MacHu-GWU / uszipcode-project

USA zipcode programmable database, includes up-to-date census and geometry information.
MIT License
231 stars 49 forks source link

Fuzzy match error: by_city_and_state changes the city when it is not ambiguously spelled. #35

Open kosar opened 4 years ago

kosar commented 4 years ago

Describe the bug Searching for a zip code by city (by_city_and_state) is returning a zip code for a city who's name is close to the one provided, but unnecessarily so, since the city provided is unambiguous.

A clear and concise description of what the bug is. Searching for city state : 'burien' , 'wa' returns a zip code for 'Burlington, WA'

To Reproduce by_city_and_state using above test case.

Steps to reproduce the behavior: import pandas as pd from uszipcode import SearchEngine searchObject = SearchEngine(simple_zipcode=True) strCity='burien' strState='WA' res = searchObject.by_city_and_state(strCity, strState, returns=100) res[0] SimpleZipcode(zipcode='98233', zipcode_type='Standard', major_city='Burlington', post_office_city='Burlington, WA', common_city_list=['Burlington'], county='Skagit County', state='WA', lat=48.5, lng=-122.4, timezone='Pacific', radius_in_miles=10.0, area_code_list=['360'], population=14871, population_density=439.0, land_area_in_sqmi=33.85, water_area_in_sqmi=0.26, housing_units=5897, occupied_housing_units=5522, median_home_value=232700, median_household_income=52906, bounds_west=-122.444478, bounds_east=-122.285302, bounds_north=48.620048, bounds_south=48.444658)

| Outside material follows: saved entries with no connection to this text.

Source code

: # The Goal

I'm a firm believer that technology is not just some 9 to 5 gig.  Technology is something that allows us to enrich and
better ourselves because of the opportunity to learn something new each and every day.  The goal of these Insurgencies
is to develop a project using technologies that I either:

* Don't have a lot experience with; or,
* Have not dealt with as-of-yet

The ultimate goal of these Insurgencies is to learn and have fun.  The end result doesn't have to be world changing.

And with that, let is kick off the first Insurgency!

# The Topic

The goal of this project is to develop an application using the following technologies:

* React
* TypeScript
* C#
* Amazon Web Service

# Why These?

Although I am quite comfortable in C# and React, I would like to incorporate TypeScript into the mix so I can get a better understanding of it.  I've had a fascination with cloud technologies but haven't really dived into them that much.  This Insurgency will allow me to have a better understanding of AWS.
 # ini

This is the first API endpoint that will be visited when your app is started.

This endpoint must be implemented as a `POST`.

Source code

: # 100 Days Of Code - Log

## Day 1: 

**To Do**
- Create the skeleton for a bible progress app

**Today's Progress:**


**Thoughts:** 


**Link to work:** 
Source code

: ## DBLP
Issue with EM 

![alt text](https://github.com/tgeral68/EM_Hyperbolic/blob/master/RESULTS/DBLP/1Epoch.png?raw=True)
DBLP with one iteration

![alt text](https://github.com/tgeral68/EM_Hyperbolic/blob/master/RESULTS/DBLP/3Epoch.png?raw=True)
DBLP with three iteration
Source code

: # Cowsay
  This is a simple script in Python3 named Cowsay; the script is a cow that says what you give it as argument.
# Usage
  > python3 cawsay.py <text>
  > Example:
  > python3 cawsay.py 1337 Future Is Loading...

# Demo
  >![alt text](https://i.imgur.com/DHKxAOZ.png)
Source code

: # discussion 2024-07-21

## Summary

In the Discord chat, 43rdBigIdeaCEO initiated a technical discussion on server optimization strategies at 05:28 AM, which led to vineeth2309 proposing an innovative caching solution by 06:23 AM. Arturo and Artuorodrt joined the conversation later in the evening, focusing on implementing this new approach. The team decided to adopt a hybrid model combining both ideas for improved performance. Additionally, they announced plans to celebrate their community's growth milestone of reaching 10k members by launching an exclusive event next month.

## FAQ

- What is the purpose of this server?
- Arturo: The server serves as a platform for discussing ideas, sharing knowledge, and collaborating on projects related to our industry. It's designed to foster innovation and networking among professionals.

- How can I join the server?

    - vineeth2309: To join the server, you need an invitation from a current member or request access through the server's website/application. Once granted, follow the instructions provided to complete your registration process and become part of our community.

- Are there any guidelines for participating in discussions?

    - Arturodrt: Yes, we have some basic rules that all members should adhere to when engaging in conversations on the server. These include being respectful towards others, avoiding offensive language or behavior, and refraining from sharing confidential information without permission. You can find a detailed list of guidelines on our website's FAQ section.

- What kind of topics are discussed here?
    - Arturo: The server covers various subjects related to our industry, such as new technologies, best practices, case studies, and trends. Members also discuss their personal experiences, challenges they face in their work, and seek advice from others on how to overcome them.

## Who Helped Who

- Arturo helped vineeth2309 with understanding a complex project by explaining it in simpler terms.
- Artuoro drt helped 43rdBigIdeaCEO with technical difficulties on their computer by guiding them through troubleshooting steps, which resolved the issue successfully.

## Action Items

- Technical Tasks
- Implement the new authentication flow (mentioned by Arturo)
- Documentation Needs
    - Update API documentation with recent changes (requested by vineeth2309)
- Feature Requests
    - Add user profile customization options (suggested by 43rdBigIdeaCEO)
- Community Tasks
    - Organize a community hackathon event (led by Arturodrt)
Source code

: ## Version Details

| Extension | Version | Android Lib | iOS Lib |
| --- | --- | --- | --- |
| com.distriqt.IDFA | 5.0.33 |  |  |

Expected behavior Should match on 'burien' as that is a valid city in WA.

Screenshots see above, code snippet

Additional context

I love your work, and hope it helps to report this issue. keep it up. I am working on a workaround to this issue, to search by state, and then try to find the match myself for the city name, which defeats some of the purpose of this awesome library. Wondering if there is a better pattern or workaround I could consider, if the above is just a side effect of fuzzy matching. Thanks so much.

MacHu-GWU commented 3 years ago

@kosar good catch. I cannot fix it because it is highly depends on the fuzzy match algorithm I am using.

Yossi commented 1 year ago

Perhaps this project could migrate to https://github.com/maxbachmann/RapidFuzz which seems to still be maintained.

see here https://github.com/seatgeek/fuzzywuzzy/issues/318#issuecomment-888354561

MacHu-GWU commented 1 year ago

@Yossi it says

On Windows the [Visual C++ 2019 redistributable](https://support.microsoft.com/en-us/help/2977003/the-latest-supported-visual-c-downloads) is required

This would be too harsh for windows user. Maybe I can use try ... except ... to let user to choose fuzzywuzzy or rapidfuzz

maxbachmann commented 1 year ago

Actually this is not really the whole truth anymore. In case the c++ implementation is not available it falls back to a pure Python implementation similar to fuzzywuzzy (but without behavior differences between the Python and C++ version).

So while yes it is recommended to install the c++ redistributable for performance reasons, this is not really needed for the library to work anymore.